Saturday, July 24, 2010

Hidden National Secrets of Arizona Revealed

~UFO sightings in Gila Bend
~Miles of irrigated cornfields
~Scary feedlots and bumper stickers that say: “Pelosi Happens”
~Scarier Maximum Security Prisons literally in the middle of nowhere
~Billboards for the current female Governor, which features the Rosie the Riveter image overlaid with the quote: “Doing the job the Feds won’t do!”
~McDonald's restaurants that only have grilled chicken available, as opposed to crispy chicken
~Four immigration checkpoints with signs that warn of drug-sniffing (and human-sniffing) dogs on I-8 driving West towards California. Instead we find 18 year old boys who wave us white women by without question.
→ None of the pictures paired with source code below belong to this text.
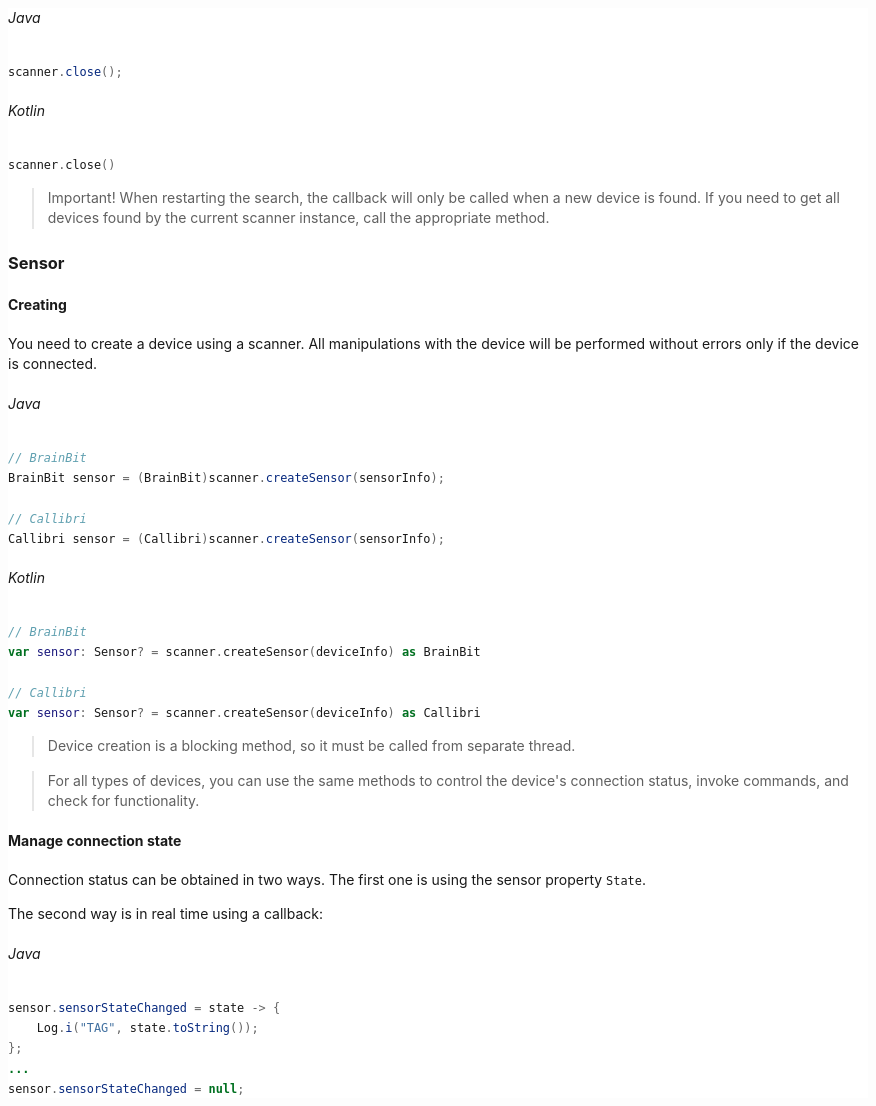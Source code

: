 ###### Java

```java
scanner.close();
```

###### Kotlin

```kotlin
scanner.close()
```

> Important!
> When restarting the search, the callback will only be called when a new device is found. If you need to get all devices found by the current scanner instance, call the appropriate method.


### Sensor

#### Creating

You need to create a device using a scanner. All manipulations with the device will be performed without errors only if the device is connected.

###### Java

```java
// BrainBit
BrainBit sensor = (BrainBit)scanner.createSensor(sensorInfo);

// Callibri
Callibri sensor = (Callibri)scanner.createSensor(sensorInfo);
```

###### Kotlin

```kotlin
// BrainBit
var sensor: Sensor? = scanner.createSensor(deviceInfo) as BrainBit

// Callibri
var sensor: Sensor? = scanner.createSensor(deviceInfo) as Callibri
```

> Device creation is a blocking method, so it must be called from separate thread.

> For all types of devices, you can use the same methods to control the device's connection status, invoke commands, and check for functionality.

#### Manage connection state

Connection status can be obtained in two ways. The first one is using the sensor property `State`.

The second way is in real time using a callback:

###### Java

```java
sensor.sensorStateChanged = state -> {
    Log.i("TAG", state.toString());
};
...
sensor.sensorStateChanged = null;
```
As we drive west, seeking to muddle our privileged life on the east coast, certain realities become apparent. Sights of environmental degradation and human incarceration are often hidden from the scenic overlooks and river roads of New York, Massachusetts and Vermont. In Arizona, for example, facts we often desire to ignore are now magnified in the hypervisible starkness of the desert. I was surprised to see so much suburban sprawl and irrigation going on in and south of Phoenix. The unsustainable use of water and chemical pesticides leaves Mexico dry and supports a special kind of American dream world, where corn and soy beans grow in the desert and water comes from a source 1,000 miles away. I see this landscape and can’t think of our fresh water in the Great Lakes threatened by not just local stupidity, but national greed. Barbara Kingsolver echoes this in her book, which we’re listening to while driving: Animal, Vegetable, Miracle. Seeing the desert climate change around her, Kingsolver and her family decide to move to Western Virginia to start their own farm.